Gluten and Wheat Germ Agglutinins: Particularly Harmful Lectins for Autoimmune Disease
While the jury is still out on some lectins, the lectin wheat germ agglutinin (WGA)may be particularly problematic for health for a multitude of reasons. Humans consuming wheat germ exhibit biologically intact wheat germ agglutinin (WGA) in both their ileostomy effluent and fecal collections, indicating the ability of lectins to persist within the gut lumen (Source).
WGA has an affinity for N-acetyl glucosamine, an essential signaling molecule and structural component of the extracellular matrix of animal cells (Source). WGA also binds to the sialic acid called N-glycolylneuraminic acid (Neu5Ac) found at the terminal position of the surface-exposed sugars that comprise the glycocalyx, a fuzz-like coating on the plasma membrane of epithelial cells in the gut that plays a role in cell recognition, adhesion, and communication. Diets high in wheat, which contain the potent lectin WGA, have been shown to cause changes in the mucosal architecture of the jejunum, the middle portion of the small intestine, even in normal subjects (Source). This lectin not only causes leaky gut syndrome, jeopardizing the barrier function of the gut, but it also enables cellular entry of WGA and provokes a pro-inflammatory immune response (Source).
Gluten, on the other hand, is a mixture of prolamin lectins present in wheat, rye, barley, and oats which are evolutionarily conserved proteins that share similar ancestral origins. Prolamins are proline-rich storage proteins in plants that function in germination and are resistant to protease-mediated digestion in the human gastrointestinal tract (Source). Not only are human digestive enzymes incompatible with prolamin degradation, but prolamins also contain protease inhibitors which impair our digestive capacity. Examples of prolamins are gliadins in wheat, hordeins in barley, secalins in rye, and avenins in oat.
However, because gluten-reactive immune cells that react to gliadin, hordein, and secalin do not react to epitopes in avenin, oats are classified as inherently “gluten-free” for celiac patients. Other studies, however, have shown that consumption of oats is pathogenic in one of ten celiac patients, and the potential for gluten cross-contamination of oats is high (Source).
Gluten is particularly detrimental in autoimmune disease since it triggers the release of the intestinal peptide zonulin, which regulates the tight junctions between cells in the gastrointestinal epithelium in a manner that is rapid, reversible, and reproducible (Source).
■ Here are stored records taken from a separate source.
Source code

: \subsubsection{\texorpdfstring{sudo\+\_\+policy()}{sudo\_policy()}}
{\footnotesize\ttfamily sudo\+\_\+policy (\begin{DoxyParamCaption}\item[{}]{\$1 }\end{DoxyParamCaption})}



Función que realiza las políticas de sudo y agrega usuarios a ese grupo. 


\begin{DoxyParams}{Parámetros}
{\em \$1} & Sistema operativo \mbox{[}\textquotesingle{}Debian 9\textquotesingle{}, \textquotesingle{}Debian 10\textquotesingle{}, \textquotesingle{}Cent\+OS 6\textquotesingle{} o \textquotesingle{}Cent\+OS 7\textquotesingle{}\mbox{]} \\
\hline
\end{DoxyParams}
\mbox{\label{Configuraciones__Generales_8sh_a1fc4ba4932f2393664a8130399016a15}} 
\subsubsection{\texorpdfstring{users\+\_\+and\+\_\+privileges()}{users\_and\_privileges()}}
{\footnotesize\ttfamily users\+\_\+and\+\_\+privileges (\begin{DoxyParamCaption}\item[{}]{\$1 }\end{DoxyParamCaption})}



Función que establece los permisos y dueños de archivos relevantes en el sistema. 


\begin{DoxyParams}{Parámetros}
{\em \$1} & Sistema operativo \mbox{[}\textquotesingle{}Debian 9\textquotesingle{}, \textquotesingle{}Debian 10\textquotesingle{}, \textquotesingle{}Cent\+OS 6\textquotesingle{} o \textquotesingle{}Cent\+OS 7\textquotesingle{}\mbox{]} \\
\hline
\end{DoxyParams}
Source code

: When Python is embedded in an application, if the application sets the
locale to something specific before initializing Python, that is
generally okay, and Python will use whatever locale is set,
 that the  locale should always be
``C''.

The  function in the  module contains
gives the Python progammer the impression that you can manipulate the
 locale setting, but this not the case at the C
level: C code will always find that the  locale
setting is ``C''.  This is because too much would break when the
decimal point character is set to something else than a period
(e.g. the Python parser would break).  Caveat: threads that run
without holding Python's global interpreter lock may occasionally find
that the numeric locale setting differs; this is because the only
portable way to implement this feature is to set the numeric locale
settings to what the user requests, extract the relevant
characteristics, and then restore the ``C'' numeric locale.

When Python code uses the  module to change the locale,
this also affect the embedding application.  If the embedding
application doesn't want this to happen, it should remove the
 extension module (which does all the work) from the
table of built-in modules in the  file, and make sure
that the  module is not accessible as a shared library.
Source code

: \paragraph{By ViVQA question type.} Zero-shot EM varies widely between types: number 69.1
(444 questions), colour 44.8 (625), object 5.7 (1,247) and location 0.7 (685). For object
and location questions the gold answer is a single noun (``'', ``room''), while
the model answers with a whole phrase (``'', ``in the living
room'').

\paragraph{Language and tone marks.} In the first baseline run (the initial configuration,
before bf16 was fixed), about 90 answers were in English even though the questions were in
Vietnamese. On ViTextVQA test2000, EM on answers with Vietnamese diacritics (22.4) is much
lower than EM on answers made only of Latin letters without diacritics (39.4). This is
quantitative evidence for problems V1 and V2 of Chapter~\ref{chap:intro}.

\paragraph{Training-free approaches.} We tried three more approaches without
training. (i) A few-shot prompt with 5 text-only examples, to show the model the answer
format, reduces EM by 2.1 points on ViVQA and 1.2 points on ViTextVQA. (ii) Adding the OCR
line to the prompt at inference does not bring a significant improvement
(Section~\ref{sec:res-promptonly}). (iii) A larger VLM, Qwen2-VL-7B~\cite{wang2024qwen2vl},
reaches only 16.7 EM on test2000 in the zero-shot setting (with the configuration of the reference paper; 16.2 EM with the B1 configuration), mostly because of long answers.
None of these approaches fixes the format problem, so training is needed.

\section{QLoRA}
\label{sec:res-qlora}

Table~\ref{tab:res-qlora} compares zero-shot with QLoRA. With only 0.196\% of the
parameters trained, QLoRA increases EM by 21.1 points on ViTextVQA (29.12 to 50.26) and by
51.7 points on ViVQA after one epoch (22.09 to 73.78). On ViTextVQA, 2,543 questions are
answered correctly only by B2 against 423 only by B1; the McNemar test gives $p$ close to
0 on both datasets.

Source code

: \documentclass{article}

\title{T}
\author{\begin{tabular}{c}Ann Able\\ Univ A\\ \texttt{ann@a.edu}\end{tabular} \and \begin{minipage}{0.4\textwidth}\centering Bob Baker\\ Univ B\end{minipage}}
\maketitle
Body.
Studies have demonstrated that intestinal exposure to gliadin [the protein sub-fraction of gluten] leads to zonulin upregulation and consequent disassembly of intercellular tight junctions and increased intestinal permeability” in all individuals, not just celiac patients with active disease and in remission, but in patients with non-celiac gluten sensitivity (NCGS) and in non-celiac healthy controls (Source).
Leaky Gut Syndrome
Induction of pathologic intestinal hyperpermeability, or leaky gut syndrome, via zonulin release, is prerequisite for the development of autoimmune diseases such as rheumatoid arthritis, Hashimoto’s thyroiditis, lupus, ulcerative colitis, Type one diabetes, Grave’s disease, vitiligo, Crohn’s disease, Addison’s disease, pernicious anemia, multiple sclerosis, and psoriasis. In fact, researchers state that “The autoimmune process can be arrested if the interplay between genes and environmental triggers is prevented by re-establishing intestinal barrier function” (Source).
Translocation of gluten-related peptides into the body secondary to so-called leaky gut syndrome are perceived by the gut-associated lymphoid tissue (GALT), the part of the immune system surrounding the gut. This induces innate and adaptive immune responses that can result in the production of pro-inflammatory signaling molecules which perpetuate the breach in the gut barrier and recruit more inflammatory immune cells. Eventually, these immune responses can cause “friendly fire” against our own body tissues, resulting in autoimmune disease, by processes such as the bystander effect or cross-reactivity between foreign antigens and our own tissues (Source).
Celiac disease results in increased infiltration of immune cells and villous atrophy, flattening the shag carpet of the intestines into Berber, and leading to nutrient malabsorption, chronic diarrhea, weight loss, and other adverse sequelae (Source). However, the empirical diagnosis of gluten sensitivity or NCGS is serious in its own right. NCGS can incite not only gastrointestinal symptoms but extra-intestinal manifestations such as ataxia, neuropathy, encephalopathy, autism, and mood disturbances including anxiety, depression, schizophrenia, and psychosis (Source).
This is a lot of highly detailed information for people with brain fog to take in at one reading! 🙂 Please let me know in the comments below if this is too technical and I will translate future articles like this.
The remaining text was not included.